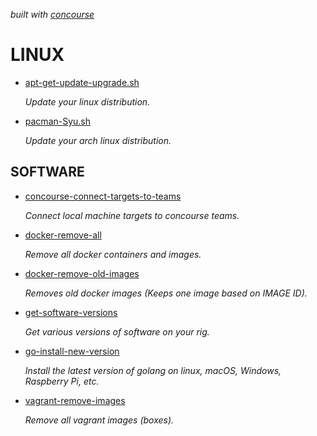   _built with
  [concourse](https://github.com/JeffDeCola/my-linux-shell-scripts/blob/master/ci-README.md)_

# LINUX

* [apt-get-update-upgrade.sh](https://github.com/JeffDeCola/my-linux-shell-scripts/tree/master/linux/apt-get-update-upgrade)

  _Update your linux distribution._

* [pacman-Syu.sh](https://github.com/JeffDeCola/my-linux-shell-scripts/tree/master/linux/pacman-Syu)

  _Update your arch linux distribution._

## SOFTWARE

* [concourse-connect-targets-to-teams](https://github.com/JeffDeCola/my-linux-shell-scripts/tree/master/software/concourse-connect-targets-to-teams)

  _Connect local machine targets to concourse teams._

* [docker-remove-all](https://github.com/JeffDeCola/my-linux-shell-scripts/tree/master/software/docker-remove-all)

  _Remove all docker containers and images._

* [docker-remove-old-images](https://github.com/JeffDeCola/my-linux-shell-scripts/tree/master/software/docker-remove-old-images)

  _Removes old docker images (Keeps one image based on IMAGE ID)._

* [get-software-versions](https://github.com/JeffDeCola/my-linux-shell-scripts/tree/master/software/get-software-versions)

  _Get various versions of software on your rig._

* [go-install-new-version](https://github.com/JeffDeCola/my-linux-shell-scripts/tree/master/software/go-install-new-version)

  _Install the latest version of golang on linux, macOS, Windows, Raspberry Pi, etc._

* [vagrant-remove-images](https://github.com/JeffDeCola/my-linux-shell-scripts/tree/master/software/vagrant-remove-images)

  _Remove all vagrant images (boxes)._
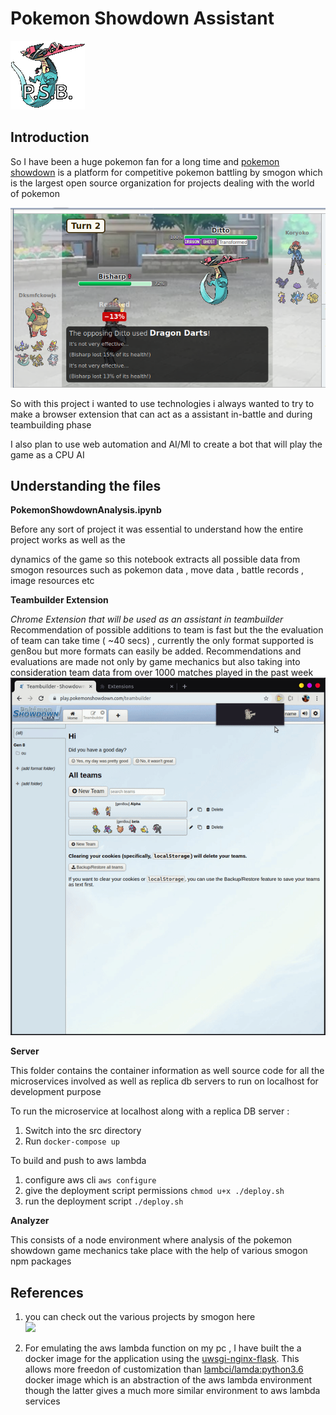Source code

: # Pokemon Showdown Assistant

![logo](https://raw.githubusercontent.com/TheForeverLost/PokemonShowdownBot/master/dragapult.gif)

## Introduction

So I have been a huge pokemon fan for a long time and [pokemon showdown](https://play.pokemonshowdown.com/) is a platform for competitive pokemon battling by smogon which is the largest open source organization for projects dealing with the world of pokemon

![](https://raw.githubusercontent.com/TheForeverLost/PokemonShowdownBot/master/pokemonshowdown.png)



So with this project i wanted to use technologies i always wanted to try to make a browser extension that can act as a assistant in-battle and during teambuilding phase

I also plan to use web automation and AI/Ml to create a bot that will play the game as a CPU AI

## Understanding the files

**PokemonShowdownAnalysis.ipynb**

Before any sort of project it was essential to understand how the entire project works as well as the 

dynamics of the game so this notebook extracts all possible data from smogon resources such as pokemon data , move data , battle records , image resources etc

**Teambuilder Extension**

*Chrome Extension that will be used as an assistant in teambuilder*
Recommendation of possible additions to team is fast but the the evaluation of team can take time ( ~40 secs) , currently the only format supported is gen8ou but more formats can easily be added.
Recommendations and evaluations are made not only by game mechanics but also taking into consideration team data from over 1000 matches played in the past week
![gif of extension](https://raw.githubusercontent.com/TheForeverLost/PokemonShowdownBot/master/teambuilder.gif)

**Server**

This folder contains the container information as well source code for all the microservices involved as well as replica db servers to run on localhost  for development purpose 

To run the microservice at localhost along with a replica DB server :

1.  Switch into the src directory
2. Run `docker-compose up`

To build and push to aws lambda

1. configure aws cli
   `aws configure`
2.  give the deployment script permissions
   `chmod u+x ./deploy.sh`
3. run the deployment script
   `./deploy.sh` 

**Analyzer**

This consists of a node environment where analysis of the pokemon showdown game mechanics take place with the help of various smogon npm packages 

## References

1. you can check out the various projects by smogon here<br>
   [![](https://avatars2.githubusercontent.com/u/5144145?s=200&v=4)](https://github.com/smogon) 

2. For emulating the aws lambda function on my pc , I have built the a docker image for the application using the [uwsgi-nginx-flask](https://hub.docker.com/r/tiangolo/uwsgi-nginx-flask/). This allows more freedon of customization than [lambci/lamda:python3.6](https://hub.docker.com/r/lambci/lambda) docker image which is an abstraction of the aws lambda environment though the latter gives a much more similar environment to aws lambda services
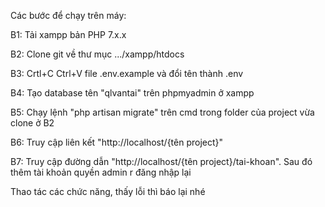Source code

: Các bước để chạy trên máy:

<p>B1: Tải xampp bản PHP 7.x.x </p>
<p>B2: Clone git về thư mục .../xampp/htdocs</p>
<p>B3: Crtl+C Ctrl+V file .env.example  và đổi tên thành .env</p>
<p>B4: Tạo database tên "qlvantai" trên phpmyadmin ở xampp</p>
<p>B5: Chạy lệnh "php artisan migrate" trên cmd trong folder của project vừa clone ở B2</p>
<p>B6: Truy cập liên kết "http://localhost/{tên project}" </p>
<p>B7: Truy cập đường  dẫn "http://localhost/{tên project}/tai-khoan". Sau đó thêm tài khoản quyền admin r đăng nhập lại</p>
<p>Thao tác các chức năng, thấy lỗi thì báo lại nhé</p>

========

● **What you will do**
Return from the data every line that holds "into".

● **Solution**
Recommendations and evaluations are made not only by game mechanics but also taking into consideration team data from over 1000 matches played in the past week
1.  Switch into the src directory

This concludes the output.